=== DATA SECTION ===

****************************************

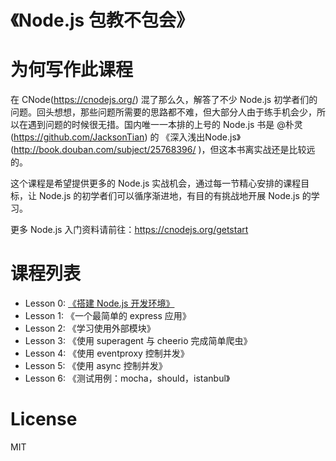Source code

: 《Node.js 包教不包会》
=

为何写作此课程
==

在 CNode(https://cnodejs.org/) 混了那么久，解答了不少 Node.js 初学者们的问题。回头想想，那些问题所需要的思路都不难，但大部分人由于练手机会少，所以在遇到问题的时候很无措。国内唯一一本排的上号的 Node.js 书是 @朴灵(https://github.com/JacksonTian) 的 《深入浅出Node.js》(http://book.douban.com/subject/25768396/ )，但这本书离实战还是比较远的。

这个课程是希望提供更多的 Node.js 实战机会，通过每一节精心安排的课程目标，让 Node.js 的初学者们可以循序渐进地，有目的有挑战地开展 Node.js 的学习。

更多 Node.js 入门资料请前往：https://cnodejs.org/getstart

课程列表
==

* Lesson 0: [《搭建 Node.js 开发环境》](https://github.com/alsotang/node-lessons/tree/master/lesson0)
* Lesson 1: 《一个最简单的 express 应用》
* Lesson 2: 《学习使用外部模块》
* Lesson 3: 《使用 superagent 与 cheerio 完成简单爬虫》
* Lesson 4: 《使用 eventproxy 控制并发》
* Lesson 5: 《使用 async 控制并发》
* Lesson 6: 《测试用例：mocha，should，istanbul》

License
==

MIT
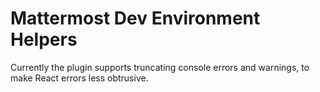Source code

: # Mattermost Dev Environment Helpers

Currently the plugin supports truncating console errors and warnings, to make React errors less obtrusive.
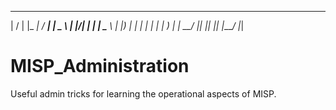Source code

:   __  __   ___   ____    ____  
 |  \/  | |_ _| / ___|  |  _ \ 
 | |\/| |  | |  \___ \  | |_) |
 | |  | |  | |   ___) | |  __/ 
 |_|  |_| |___| |____/  |_|    
                            

# MISP_Administration
Useful admin tricks for learning the operational aspects of MISP.
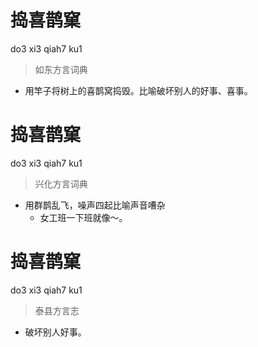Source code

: # 捣喜鹊窠
do3 xi3 qiah7 ku1
> 如东方言词典
- 用竿子将树上的喜鹊窝捣毁。比喻破坏别人的好事、喜事。

# 捣喜鹊窠
do3 xi3 qiah7 ku1
> 兴化方言词典
- 用群鹊乱飞，噪声四起比喻声音嘈杂
  - 女工班一下班就像～。

# 捣喜鹊窠
do3 xi3 qiah7 ku1
> 泰县方言志
- 破坏别人好事。
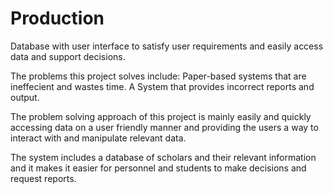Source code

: # Production
Database with user interface to satisfy user requirements and easily access data and support decisions. 

The problems this project solves include:
Paper-based systems that are ineffecient and wastes time.
A System that provides incorrect reports and output.

The problem solving approach of this project is mainly easily and quickly accessing data on a user friendly manner
and providing the users a way to interact with and manipulate relevant data.

The system includes a database of scholars and their relevant information and it makes it easier for personnel and students
to make decisions and request reports.   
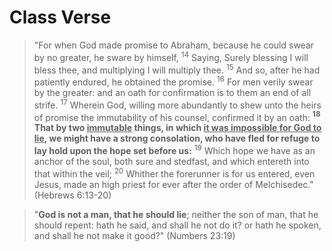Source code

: # Class Verse

> "For when God made promise to Abraham, because he could swear by no greater, he sware by himself,  <sup>14</sup> Saying, Surely blessing I will bless thee, and multiplying I will multiply thee.  <sup>15</sup> And so, after he had patiently endured, he obtained the promise.  <sup>16</sup> For men verily swear by the greater: and an oath for confirmation is to them an end of all strife.  <sup>17</sup> Wherein God, willing more abundantly to shew unto the heirs of promise the immutability of his counsel, confirmed it by an oath:  <b><sup>18</sup> That by two <u>immutable</u> things, in which <u>it was impossible for God to lie</u>, we might have a strong consolation, who have fled for refuge to lay hold upon the hope set before us:</b>  <sup>19</sup> Which hope we have as an anchor of the soul, both sure and stedfast, and which entereth into that within the veil;  <sup>20</sup> Whither the forerunner is for us entered, even Jesus, made an high priest for ever after the order of Melchisedec." (Hebrews 6:13-20)

> "**God is not a man, that he should lie**; neither the son of man, that he should repent: hath he said, and shall he not do it? or hath he spoken, and shall he not make it good?" (Numbers 23:19)
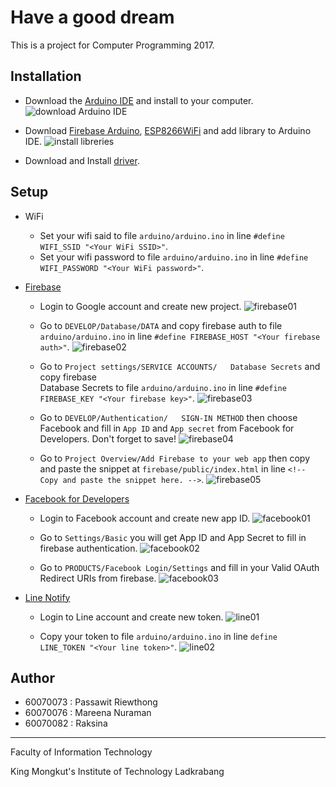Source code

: 
# Have a good dream
This is a project for Computer Programming 2017.

## Installation
 - Download the [Arduino IDE](https://www.arduino.cc/en/Main/Software) and install to your computer.
![download Arduino IDE](https://user-images.githubusercontent.com/32861458/38161222-19483d34-34f5-11e8-8b55-f9c01261893e.png)

 - Download  [Firebase Arduino](https://github.com/firebase/firebase-arduino/archive/master.zip), [ESP8266WiFi](http://arduino-esp8266.readthedocs.io/) and add library to Arduino IDE.
![install libreries](https://user-images.githubusercontent.com/32861458/38161239-52b132ba-34f5-11e8-9e4a-11852f7e81d0.png)

 - Download and Install [driver](https://www.silabs.com/products/development-tools/software/usb-%20to-uart-bridge-vcp-drivers).

## Setup
 - WiFi
   - Set your wifi said to file `arduino/arduino.ino` in line `#define WIFI_SSID "<Your WiFi SSID>"`.
   -  Set your wifi password to file `arduino/arduino.ino` in line `#define WIFI_PASSWORD "<Your WiFi password>"`.

 - [Firebase](https://firebase.google.com/)
   -  Login to Google account and create new project.
![firebase01](https://user-images.githubusercontent.com/32861458/38351598-60cf90a6-38da-11e8-826b-6fd611cd2d7b.png)

   - Go to `DEVELOP/Database/DATA` and copy firebase auth to file `arduino/arduino.ino` in line `#define FIREBASE_HOST "<Your firebase auth>"`.
![firebase02](https://user-images.githubusercontent.com/32861458/38351977-fac9407a-38db-11e8-9dc8-c31858bbc0a3.png)

   - Go to `Project settings/SERVICE ACCOUNTS/  
Database Secrets` and copy firebase   
Database Secrets to file `arduino/arduino.ino` in line `#define FIREBASE_KEY "<Your firebase key>"`.
![firebase03](https://user-images.githubusercontent.com/32861458/38352172-7e2b2596-38dc-11e8-963e-97f906156063.png)

   - Go to `DEVELOP/Authentication/  
SIGN-IN METHOD` then choose Facebook and fill in `App ID` and `App secret` from Facebook for Developers. Don't forget to save!
![firebase04](https://user-images.githubusercontent.com/32861458/38352418-52afb35e-38dd-11e8-8b4e-9c6ea800a0ad.png)

   - Go to `Project Overview/Add Firebase to your web app` then copy and paste the snippet at `firebase/public/index.html` in line `<!-- Copy and paste the snippet here. -->`.
![firebase05](https://user-images.githubusercontent.com/32861458/38352953-24bc43f2-38df-11e8-98ca-31484076de35.png)

 - [Facebook for Developers](https://developers.facebook.com)
   - Login to Facebook account and create new app ID.
![facebook01](https://user-images.githubusercontent.com/32861458/38354239-0c5d4398-38e3-11e8-88c7-646ecf5c940e.png)

    - Go to `Settings/Basic` you will get App ID and App Secret to fill in firebase authentication.
![facebook02](https://user-images.githubusercontent.com/32861458/38354316-65854060-38e3-11e8-915c-96f350847a5e.png)
    - Go to `PRODUCTS/Facebook Login/Settings` and fill in your Valid OAuth Redirect URIs from firebase.
![facebook03](https://user-images.githubusercontent.com/32861458/38354444-db339848-38e3-11e8-9af0-8f2b08e0a169.png)

 - [Line Notify](https://notify-bot.line.me/th/)
   - Login to Line account and create new token.
![line01](https://user-images.githubusercontent.com/32861458/38353968-452dfb5a-38e2-11e8-93ec-d9061d69f2f1.png)

    - Copy your token to file `arduino/arduino.ino` in line `define LINE_TOKEN "<Your line token>"`.
![line02](https://user-images.githubusercontent.com/32861458/38354063-770f7f2c-38e2-11e8-82e6-539fbd0f8894.png)

## Author
 - 60070073 : Passawit Riewthong
 - 60070076 : Mareena Nuraman
 - 60070082 : Raksina


---
Faculty of Information Technology

King Mongkut's Institute of Technology Ladkrabang
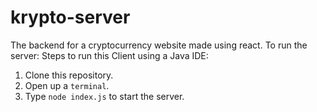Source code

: # krypto-server
The backend for a cryptocurrency website made using react.
To run the server:
Steps to run this Client using a Java IDE: 
1. Clone this repository.
2. Open up a `terminal`. 
3. Type `node index.js` to start the server. 
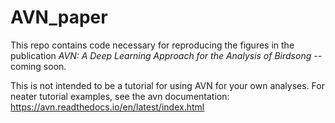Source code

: # AVN_paper

This repo contains code necessary for reproducing the figures in the publication *AVN: A Deep Learning Approach for the Analysis of Birdsong* -- coming soon. 

This is not intended to be a tutorial for using AVN for your own analyses. For neater tutorial examples, see the avn documentation: https://avn.readthedocs.io/en/latest/index.html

****************************************

=== WHAT IS NEEDED ===
In the listing, find all lines with the string "from" and copy them.

=== EXERCISE ANSWER ===
SIGN-IN METHOD` then choose Facebook and fill in `App ID` and `App secret` from Facebook for Developers. Don't forget to save!
    - Go to `PRODUCTS/Facebook Login/Settings` and fill in your Valid OAuth Redirect URIs from firebase.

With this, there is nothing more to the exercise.